Roy Kappert with tray
© Bring yourself via NBTC
Bring yourself

A flavor of the Hansa at De Waag in Doesburg

Those who want a taste of the rich history of the Hanseatic cities, simply must pay a visit to Stadsbierhuys De Waag in Doesburg. The oldest catering establishment in the Netherlands takes its visitors on a journey to centuries past. Doesburg native Roy Kappert serves the quintessential flavors of the Hansa here.

Bring yourself, Roy will do the same

Roy Kappert (44) has lived in Doesburg for more than 20 years. He is a restaurateur and owner of Stadsbierhuys De Waag, which has been serving beer since the Middle Ages.

Beer was first served at De Waag in Doesburg in 1478. In the centuries that followed, the beverage continued to be poured in the Stadsbierhuys (city beerhouse). For the past seven years, Roy Kappert from Doesburg has been the owner of what is listed in the Guinness World Records as 'the oldest functioning catering establishment in the Netherlands’. “To me it feels like a living room,” says Kappert. “But visitors remind me every day that this really is a very special building indeed.”

Exterior Stadsbierhuys De Waag

The flavors of the Hansa

Dutch lunch in the Stadsbierhuys

As a restaurateur, Kappert strives to reflect the atmosphere of the Hanseatic city of Doesburg in his food and beverages. How would he best describe 'the flavors of the Hansa'? “First and foremost, they are not that complex. Hanseatic cities exude craftsmanship. Products that used to be imported, such as coffee, salt and spices, are still used now, and we use them well. The Hanseatic League is all about enjoying oneself to the fullest in beautiful, medieval cities.”

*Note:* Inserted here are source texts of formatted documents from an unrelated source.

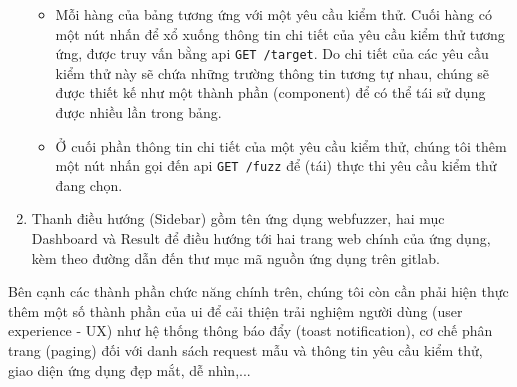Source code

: \begin{enumerate}
\begin{itemize}
        \item Mỗi hàng của bảng tương ứng với một yêu cầu kiểm thử. Cuối hàng có một nút nhấn để xổ xuống thông tin chi tiết của yêu cầu kiểm thử tương ứng, được truy vấn bằng \acrshort{api} \colorbox{gray!30}{\texttt{GET /target}}. Do chi tiết của các yêu cầu kiểm thử này sẽ chứa những trường thông tin tương tự nhau, chúng sẽ được thiết kế như một thành phần (component) để có thể tái sử dụng được nhiều lần trong bảng.
        \item Ở cuối phần thông tin chi tiết của một yêu cầu kiểm thử, chúng tôi thêm một nút nhấn gọi đến \acrshort{api} \colorbox{gray!30}{\texttt{GET /fuzz}} để (tái) thực thi yêu cầu kiểm thử đang chọn.
    \end{itemize}
    \item Thanh điều hướng (Sidebar) gồm tên ứng dụng webfuzzer, hai mục Dashboard và Result để điều hướng tới hai trang web chính của ứng dụng, kèm theo đường dẫn đến thư mục mã nguồn ứng dụng trên gitlab.
\end{enumerate}
Bên cạnh các thành phần chức năng chính trên, chúng tôi còn cần phải hiện thực thêm một số thành phần của \acrshort{ui} để cải thiện trải nghiệm người dùng (user experience - UX) như hệ thống thông báo đẩy (toast notification), cơ chế phân trang (paging) đối với danh sách request mẫu và thông tin yêu cầu kiểm thử, giao diện ứng dụng đẹp mắt, dễ nhìn,...
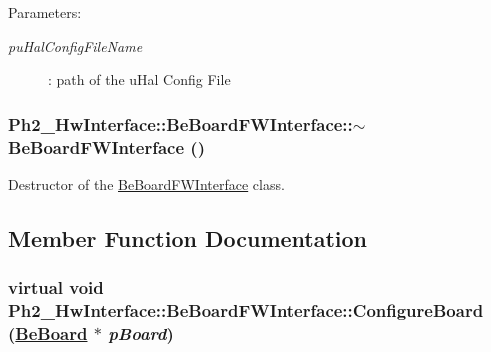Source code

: \begin{Desc}
\item[Parameters:]
\begin{description}
\item[{\em pu\-Hal\-Config\-File\-Name}]: path of the u\-Hal Config File \end{description}
\end{Desc}
\hypertarget{class_ph2___hw_interface_1_1_be_board_f_w_interface_22077ee1db6eb5ae149165bff88b5fa0}{
\subsubsection[$\sim$BeBoardFWInterface]{\setlength{\rightskip}{0pt plus 5cm}Ph2\_\-Hw\-Interface::Be\-Board\-FWInterface::$\sim$Be\-Board\-FWInterface ()}}
\label{class_ph2___hw_interface_1_1_be_board_f_w_interface_22077ee1db6eb5ae149165bff88b5fa0}


Destructor of the \hyperlink{class_ph2___hw_interface_1_1_be_board_f_w_interface}{Be\-Board\-FWInterface} class. 



\subsection{Member Function Documentation}
\hypertarget{class_ph2___hw_interface_1_1_be_board_f_w_interface_b8836074e2dc8f3afb211479119390fc}{
\subsubsection[ConfigureBoard]{\setlength{\rightskip}{0pt plus 5cm}virtual void Ph2\_\-Hw\-Interface::Be\-Board\-FWInterface::Configure\-Board (\hyperlink{class_ph2___hw_description_1_1_be_board}{Be\-Board} $\ast$ {\em p\-Board})}}
\label{class_ph2___hw_interface_1_1_be_board_f_w_interface_b8836074e2dc8f3afb211479119390fc}



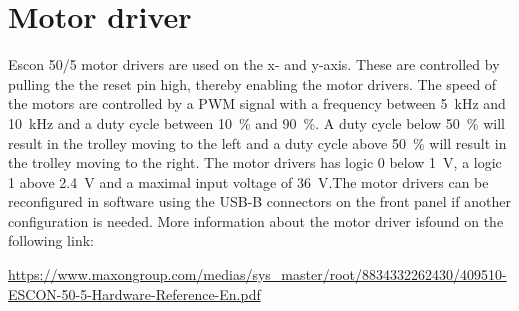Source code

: \section{Motor driver}
Escon 50/5 motor drivers are used on the x- and y-axis. These are controlled by pulling the the reset pin high, thereby enabling the motor drivers. The speed of the motors are controlled by a PWM signal with a frequency between \SI{5}{kHz} and \SI{10}{kHz} and a duty cycle between \SI{10}{\percent} and \SI{90}{\percent}. A duty cycle below \SI{50}{\percent} will result in the trolley moving to the left and a duty cycle above \SI{50}{\percent} will result in the trolley moving to the right. The motor drivers has logic 0 below \SI{1}{\volt}, a logic 1 above \SI{2.4}{\volt} and a maximal input voltage of \SI{36}{\volt}.The motor drivers can be reconfigured in software using the USB-B connectors on the front panel if another configuration is needed. More information about the motor driver isfound on the following link:

\url{https://www.maxongroup.com/medias/sys_master/root/8834332262430/409510-ESCON-50-5-Hardware-Reference-En.pdf}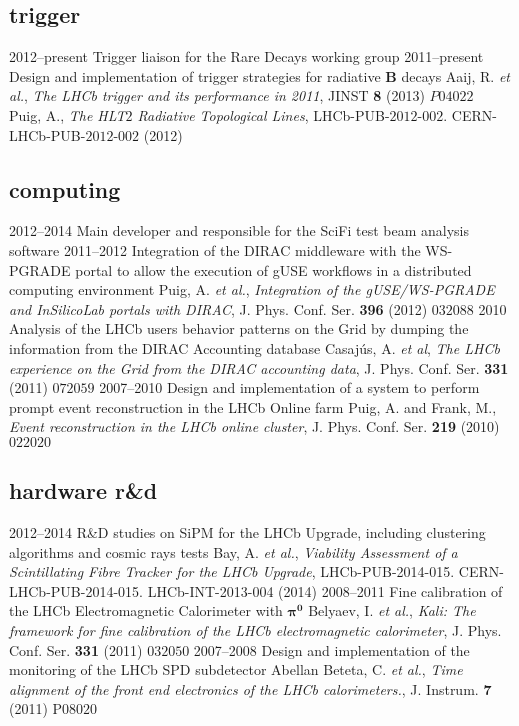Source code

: \subsection{trigger}
    \cventry
    {2012--present}
    {Trigger liaison for the Rare Decays working group}
    {}
    {}
    \cventry
    {2011--present}
    {Design and implementation of trigger strategies for radiative $\mathbf{B}$ decays}
    {}
    {Aaij, R. \textit{et al.}, \textit{The LHCb trigger and its performance in 2011}, JINST \textbf{8} (2013) $P04022$\\
     Puig, A., \textit{The HLT$2$ Radiative Topological Lines}, LHCb-PUB-$2012$-$002$. CERN-LHCb-PUB-$2012$-$002$ (2012)}

\subsection{computing}
    \cventry
    {2012--2014}
    {Main developer and responsible for the SciFi test beam analysis software}
    {}
    {}
    \cventry
    {2011--2012}
    {Integration of the DIRAC middleware with the WS-PGRADE portal to allow the execution of gUSE workflows in a distributed computing environment}
    {}
    {Puig, A. \emph{et al.}, \textit{Integration of the gUSE/WS-PGRADE and InSilicoLab portals with DIRAC}, J. Phys. Conf. Ser. \textbf{396} (2012) $032088$}
    \cventry
    {2010}
    {Analysis of the LHCb users behavior patterns on the Grid by dumping the information from the DIRAC Accounting database}
    {}
    {Casaj{\'u}s, A. \emph{et al}, \textit{The LHCb experience on the Grid from the DIRAC accounting data}, J. Phys. Conf. Ser. \textbf{331} (2011) $072059$}
    \cventry
    {2007--2010}
    {Design and implementation of a system to perform prompt event reconstruction in the LHCb Online farm}
    {}
    {Puig, A. and Frank, M., \textit{Event reconstruction in the LHCb online cluster}, J. Phys. Conf. Ser. \textbf{219} (2010) $022020$}

\subsection{hardware r\&d}
    \cventry
    {2012--2014}
    {R\&D studies on SiPM for the LHCb Upgrade, including clustering algorithms and cosmic rays tests}
    {}
    {Bay, A. \emph{et al.}, \textit{Viability Assessment of a Scintillating Fibre Tracker for the LHCb Upgrade}, LHCb-PUB-2014-015. CERN-LHCb-PUB-2014-015. LHCb-INT-2013-004 (2014)}
    \cventry
    {2008--2011}
    {Fine calibration of the LHCb Electromagnetic Calorimeter with $\mathbf{\pi^0}$}
    {}
    {Belyaev, I. \emph{et al.}, \textit{Kali: The framework for fine calibration of the LHCb electromagnetic calorimeter}, J. Phys. Conf. Ser. \textbf{331} (2011) $032050$}
    \cventry
    {2007--2008}
    {Design and implementation of the monitoring of the LHCb SPD subdetector}
    {}
    {Abellan Beteta, C. \emph{et al.}, \textit{Time alignment of the front end electronics of the LHCb calorimeters.}, J. Instrum. \textbf{7} (2011) P$08020$}

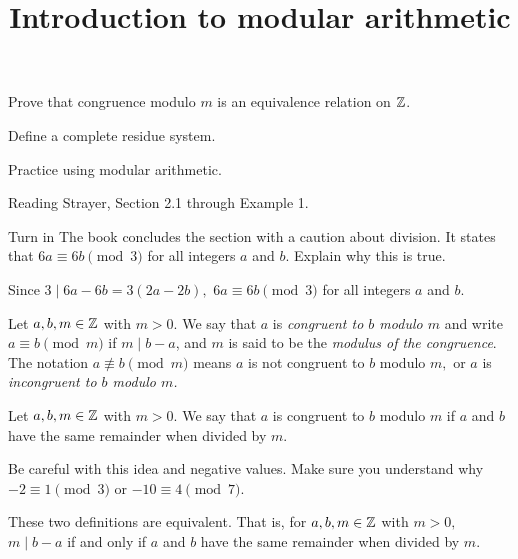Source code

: \documentclass{ximera}
\title{Introduction to modular arithmetic}
\begin{document}
\begin{abstract}
\end{abstract}
\maketitle

\begin{obj}
\item Prove that congruence modulo $m$ is an equivalence relation on $\mathbb Z$.
\item Define a complete residue system.
\item Practice using modular arithmetic.
\end{obj}

\begin{pre}
    \item[Reading] Strayer, Section 2.1 through Example 1.
    \item[Turn in] The book concludes the section with a caution about division. It states that $6a\equiv 6b \pmod 3$ for all integers $a$ and $b$. Explain why this is true.
    
    
    \begin{solution}
        Since $3\mid 6a-6b=3(2a-2b),$ $6a\equiv 6b \pmod 3$ for all integers $a$ and $b$.
    \end{solution}
    \end{pre}




\begin{defn}\label{defn:mod-divides} Let $a,b,m\in\mathbb Z$ with $m>0.$
We say that $a$ is \emph{congruent to $b$ modulo $m$} and write $a \equiv b \pmod{m}$ if $m\mid b-a$, and $m$ is said to be the \emph{modulus of the congruence}. The notation $a\not\equiv b\pmod m$ means $a$ is not congruent to $b$ modulo $m,$ or $a$ is \emph{incongruent to $b$ modulo $m$.} 
\end{defn}

\begin{defn}\label{defn:mod-remainder} Let $a,b,m\in\mathbb Z$ with $m>0.$ We say that $a$ is congruent to $b$ modulo $m$ if $a$ and $b$ have the same remainder when divided by $m$. 
\end{defn}
Be careful with this idea and negative values. Make sure you understand why $-2\equiv 1\pmod{3}$ or $-10\equiv 4\pmod{7}$.

\begin{proposition}\label{prop:mod-defn:equiv}
These two definitions are equivalent. That is, for $a,b,m\in\mathbb Z$ with $m>0,$ $m\mid b-a$ if and only if $a$ and $b$ have the same remainder when divided by $m$.
\end{proposition}
\end{document}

Beer on the table at Stasbierhuys De Waag, Doesburg

A cold glass of Hanzebier (Hanseatic beer) is part of that enjoyment. Kappert created this beer himself and it’s available on tap at De Waag. “It was important to me that the recipe reflected a time when everyone mostly drank beer.“ That’s why the robust beer is somewhat cloudy. “In the old days, nothing was filtered. This full-bodied flavor is quintessentially Hanseatic League. Yet it’s not very heavy, so it is quite a hail-fellow-well-met’ beer, which is also typical of the Hanseatic cities: accessible and welcoming to everyone.”

It was important to me that the recipe reflected a time when everyone mostly drank beer.

Chocolate bonbon with mustard

Sign Stasbierhuys De Waag, Doesburg

Doesburg distinguishes itself with another distinctive flavor: mustard. Its famous local variant has been produced for centuries, and in De Waag they use kilos of it when preparing the meals, says Kappert. But this flavorful condiment can also be found in less obvious places.

Before becoming the owner of De Waag, Kappert was a chocolatier and created a chocolate bonbon that represented Doesburg unlike any other. A delicious delicacy of milk chocolate with an almond filling and, you guessed it, Doesburg mustard. “Before they try it, many people don’t believe that this could taste good, but you really should give it a go. The trick is not to let the mustard dominate the flavor.”

‘Find a cozy table’

In order to represent all of the flavors of the Hansa, Kappert often draws inspiration from outside his own city. “I like to visit other Hanseatic cities, such as Hattem or Zwolle. There are wonderful cycling routes throughout the region and when you travel by bike, it is easy to find a cozy table somewhere and enjoy a drink and meal. I love that there is so much variety. Whether you seek culinary excellence or a simple snack, you can find it all here.”